Mollie Bender, partner with her late brother Bill Gottlieb, her husband, Irving Bender, and her son, Neil Bender, in the family real estate business, died July 1 in her West Village home at the age of 85.
As a member of a real estate company with a reputation for seldom, if ever, selling a property, she played a vital role in keeping intact the identity and characters of the West Village and Gansevoort Market District, in particular. Some of the company’s properties have been long vacant, however, such as the landmarked Northern Dispensary at Waverly Pl. and Grove St. The company also owns property in Chelsea and Gramercy and on the Lower East Side.
After Bill Gottlieb’s death in 1999, Mollie Bender ran the business with her husband and her son.
With the proceeds earned in the 1950s and ’60s from Poor Joe’s, a bar and grill in Washington, D.C., Mollie and Irving Bender provided the seed money for Bill Gottlieb to buy his first buildings in Manhattan. Over the next four decades, they grew a company that currently owns more than 100 properties.

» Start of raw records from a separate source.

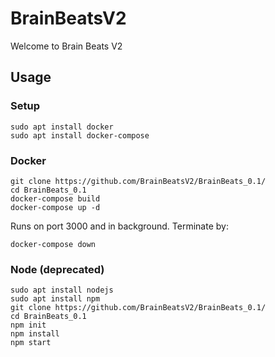 # BrainBeatsV2
Welcome to Brain Beats V2

## Usage

### Setup
```
sudo apt install docker
sudo apt install docker-compose
```

### Docker
```
git clone https://github.com/BrainBeatsV2/BrainBeats_0.1/
cd BrainBeats_0.1
docker-compose build
docker-compose up -d
```
Runs on port 3000 and in background. 
Terminate by:
```
docker-compose down
```

### Node (deprecated)
```
sudo apt install nodejs
sudo apt install npm
git clone https://github.com/BrainBeatsV2/BrainBeats_0.1/
cd BrainBeats_0.1
npm init
npm install
npm start
```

She was born in Coney Island in 1922.
She was an active supporter last March of the Landmark Preservation Commission’s designation of the Keller Hotel, 150 Barrow St. A family spokesperson said the landmarked building would undergo major renovations overseen by L.P.C. to be completed in 2008.
Mollie Bender was also a strong supporter for the preservation and conversion into a park of the High Line, the derelict railroad viaduct running from the Meatpacking District to W. 34th St. She was the lone dissenter among a group of 38 adjacent property owners known as Chelsea Property Owners who tried to have the elevated railroad demolished.
“My mother was remarkable for her lifelong dedication to her family and work,” said Neil Bender. “She was a loving and caring wife, mother and grandmother, as well as a skilled and seasoned businesswoman who worked six days a week up to the time of her passing. Her legacy lives on in the wonderful New York neighborhoods where she worked and lived.”
She was active in her synagogue and several charities, including the nonprofit Autism Speaks. Her husband, two adult children and three grandchildren survive.
Rabbi Daniel Alder presided over the funeral at Plaza Memorial Chapel in Manhattan. Burial was in Mount Hebron Cemetery in Queens.